The power struggle between Romania’s political parties continued Monday with President Klaus Iohannis calling Parliament back from the winter recess to vote on changing the voting system in local elections.
The move came after the opposition Social Democracy Party said it had obtained sufficient signatures to submit a vote of no-confidence against the minority Liberal government.
Lia Olguta Vasilescu, a former labor minister, said the all the party’s 198 lawmakers had signed the motion.
The party that represents the interests of ethnic Hungarians, the Union of Democratic Hungarians in Romania, also says it will vote to oust the minority government of Ludovic Orban which took office in November.

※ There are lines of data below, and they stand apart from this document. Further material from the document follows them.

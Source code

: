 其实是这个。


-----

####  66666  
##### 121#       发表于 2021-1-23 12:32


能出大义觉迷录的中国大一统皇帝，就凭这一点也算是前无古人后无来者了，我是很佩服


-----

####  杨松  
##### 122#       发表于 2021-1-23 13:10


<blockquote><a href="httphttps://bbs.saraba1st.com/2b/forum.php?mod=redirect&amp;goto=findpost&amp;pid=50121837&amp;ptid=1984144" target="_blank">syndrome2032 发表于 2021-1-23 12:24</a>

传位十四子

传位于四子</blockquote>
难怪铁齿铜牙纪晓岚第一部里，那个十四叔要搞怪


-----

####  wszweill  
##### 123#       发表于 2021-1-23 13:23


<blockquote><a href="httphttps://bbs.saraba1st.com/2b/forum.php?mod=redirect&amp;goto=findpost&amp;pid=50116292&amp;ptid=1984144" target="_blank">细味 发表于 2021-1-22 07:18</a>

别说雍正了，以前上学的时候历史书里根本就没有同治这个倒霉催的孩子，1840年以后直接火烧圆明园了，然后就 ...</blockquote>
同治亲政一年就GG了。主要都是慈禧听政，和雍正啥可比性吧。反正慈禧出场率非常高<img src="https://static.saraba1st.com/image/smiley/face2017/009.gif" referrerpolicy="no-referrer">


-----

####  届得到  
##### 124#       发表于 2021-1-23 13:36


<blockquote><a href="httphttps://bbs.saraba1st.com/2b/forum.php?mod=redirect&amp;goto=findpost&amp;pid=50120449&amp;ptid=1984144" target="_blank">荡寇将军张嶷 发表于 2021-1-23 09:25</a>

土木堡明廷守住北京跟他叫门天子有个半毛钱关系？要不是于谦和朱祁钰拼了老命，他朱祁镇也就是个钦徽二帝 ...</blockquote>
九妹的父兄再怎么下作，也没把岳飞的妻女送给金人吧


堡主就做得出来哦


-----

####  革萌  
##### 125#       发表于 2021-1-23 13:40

To be successfully submitted, a motion of no-confidence requires the signatures of 116 lawmakers, one-fourth of all lawmakers in the two-chamber Parliament.
The Social Democrats and the Hungarian party together have 228 seats, five short of the number needed to dismiss Orban’s government.
However, they are in a bind. If they successfully dismiss Orban’s government, it could lead to snap elections, which they don’t want.
They will also have to vote next week on Orban’s proposal to revert to two rounds of voting in local elections, something he says would give mayors greater legitimacy.
If the Social Democrats vote against that, it could also eventually lead to early elections.
Iohannis, who supports the Liberals, kept up the pressure with his announcement Monday to call Parliament back from its recess next week to vote on a government proposal to change the voting system in local elections.
The Social Democrats want to stick with the current first past the post system, which guarantees them more seats.
The party was sent into opposition after it was dismissed in a no-confidence vote in October.
Romania holds local elections this summer and parliamentary elections are scheduled for the fall.
Vasilescu said that the Social Democrats would also negotiate with other parties and non-affiliated lawmakers for the extra votes to dismiss Orban’s government.
If parliament rejects two successive proposals from the prime minister within 60 days, it triggers a snap election which the Social Democrats don’t want.
There is no timetable for the vote. Parliament is due to reconvene on Feb. 1.